The Messiah crew begins its approach to the comet, and they are in awe of its true size.
They are making preparations to detach the main spacecraft from its propulsion system and fly down to the comet's surface to plant their nuclear warheads.
Monash, Simon, Partenza, and Tulchinsky suit up for the planting of the warheads while Baker and Tanner are at the helm for the landing.
Tanner gives an analogy of Mississippi River boat pilots, to explain that this part of the mission is in his hands and he will deliver the Messiah safely to the comet's surface. Baker smiles respectfully as she listens to Tanner's analogy.

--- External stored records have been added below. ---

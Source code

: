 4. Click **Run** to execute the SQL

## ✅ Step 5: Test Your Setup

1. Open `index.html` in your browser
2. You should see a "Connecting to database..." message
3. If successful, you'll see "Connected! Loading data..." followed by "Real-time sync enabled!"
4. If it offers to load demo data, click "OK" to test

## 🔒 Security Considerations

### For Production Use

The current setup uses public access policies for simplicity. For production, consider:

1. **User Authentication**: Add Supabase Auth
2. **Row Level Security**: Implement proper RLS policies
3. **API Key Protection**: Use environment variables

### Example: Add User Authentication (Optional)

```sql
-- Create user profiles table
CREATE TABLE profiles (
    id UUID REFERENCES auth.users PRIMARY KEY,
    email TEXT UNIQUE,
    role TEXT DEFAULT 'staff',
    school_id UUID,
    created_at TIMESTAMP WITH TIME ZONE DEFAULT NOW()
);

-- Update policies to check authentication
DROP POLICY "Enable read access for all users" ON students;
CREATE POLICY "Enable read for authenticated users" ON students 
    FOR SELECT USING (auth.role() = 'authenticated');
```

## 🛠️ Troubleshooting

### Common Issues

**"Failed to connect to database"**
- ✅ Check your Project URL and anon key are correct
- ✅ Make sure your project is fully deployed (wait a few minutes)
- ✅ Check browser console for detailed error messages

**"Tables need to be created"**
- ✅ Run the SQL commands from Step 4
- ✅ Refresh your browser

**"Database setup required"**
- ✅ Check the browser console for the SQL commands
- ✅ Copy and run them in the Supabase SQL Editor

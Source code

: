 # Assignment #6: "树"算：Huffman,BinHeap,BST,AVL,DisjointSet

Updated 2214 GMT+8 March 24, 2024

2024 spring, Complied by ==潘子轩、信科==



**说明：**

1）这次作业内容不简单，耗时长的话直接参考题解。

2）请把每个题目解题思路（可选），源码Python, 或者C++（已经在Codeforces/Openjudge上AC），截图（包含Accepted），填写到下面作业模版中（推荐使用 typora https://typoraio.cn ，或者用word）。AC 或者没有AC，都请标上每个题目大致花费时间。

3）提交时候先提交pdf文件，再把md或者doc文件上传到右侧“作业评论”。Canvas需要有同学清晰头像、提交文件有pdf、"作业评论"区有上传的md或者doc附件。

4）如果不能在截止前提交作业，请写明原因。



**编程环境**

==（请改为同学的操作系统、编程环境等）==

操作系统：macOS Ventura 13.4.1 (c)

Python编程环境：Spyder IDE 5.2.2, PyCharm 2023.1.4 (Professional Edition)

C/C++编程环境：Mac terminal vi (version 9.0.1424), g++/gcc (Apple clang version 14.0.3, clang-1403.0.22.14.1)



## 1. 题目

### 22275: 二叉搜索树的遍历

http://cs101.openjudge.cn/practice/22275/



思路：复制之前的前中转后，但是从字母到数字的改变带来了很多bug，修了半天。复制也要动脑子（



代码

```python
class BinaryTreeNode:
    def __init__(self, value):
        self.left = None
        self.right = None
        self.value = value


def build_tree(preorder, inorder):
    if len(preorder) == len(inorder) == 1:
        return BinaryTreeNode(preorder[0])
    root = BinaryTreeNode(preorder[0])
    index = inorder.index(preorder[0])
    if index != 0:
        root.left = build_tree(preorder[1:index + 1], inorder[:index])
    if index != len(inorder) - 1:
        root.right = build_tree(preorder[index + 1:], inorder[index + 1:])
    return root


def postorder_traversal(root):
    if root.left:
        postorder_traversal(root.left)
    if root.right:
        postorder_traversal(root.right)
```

Jenny begins her news program's coverage of the event. She tells everyone watching that interference from rock, gravel and gas from the comet will eventually cause them to lose video transmission with the Messiah. As she speaks, the picture is lost and Jenny assures everyone that the station coverage will continue and they will stay on air during the next hour in which the mission is being undertaken.
The Beiderman and Hotchner families are shown watching the program together; Sarah's mother, Vicky Hotchner (Denise Crosby) is pregnant with her second child, and Leo and Sarah are growing closer.
As Baker and Tanner maneuver the Messiah for landing, they must fly through a veritable minefield of rocks caught in the comet's tail. Some of them are very large. Despite their best efforts, a few rocks hit the ship and some minor damage is sustained.
They nonetheless manage to bring the Messiah safely down, fire tether pitons and land intact on the comet's surface.
As they open the cargo bay doors so the surface crew can begin drilling into the comet to plant the warheads, Baker and Tanner start a computerized countdown. They have just under six and a half hours before 'sunrise' on their part of the comet. Jenny begins an explanation of the next procedure of the Messiah mission: mechanical moles will be used to drill 100 meters into the comet, each one carrying a 5000 kiloton nuclear warhead.
The Messiah is carrying eight of them in total. Almost immediately the mission begins going awry. The moles prove to be unable to drill as deeply into the comet's surface, as quickly as is required. They are at just over an hour and a half before sunrise. Baker and Tanner, waiting anxiously in the spacecraft, know it is taking too long.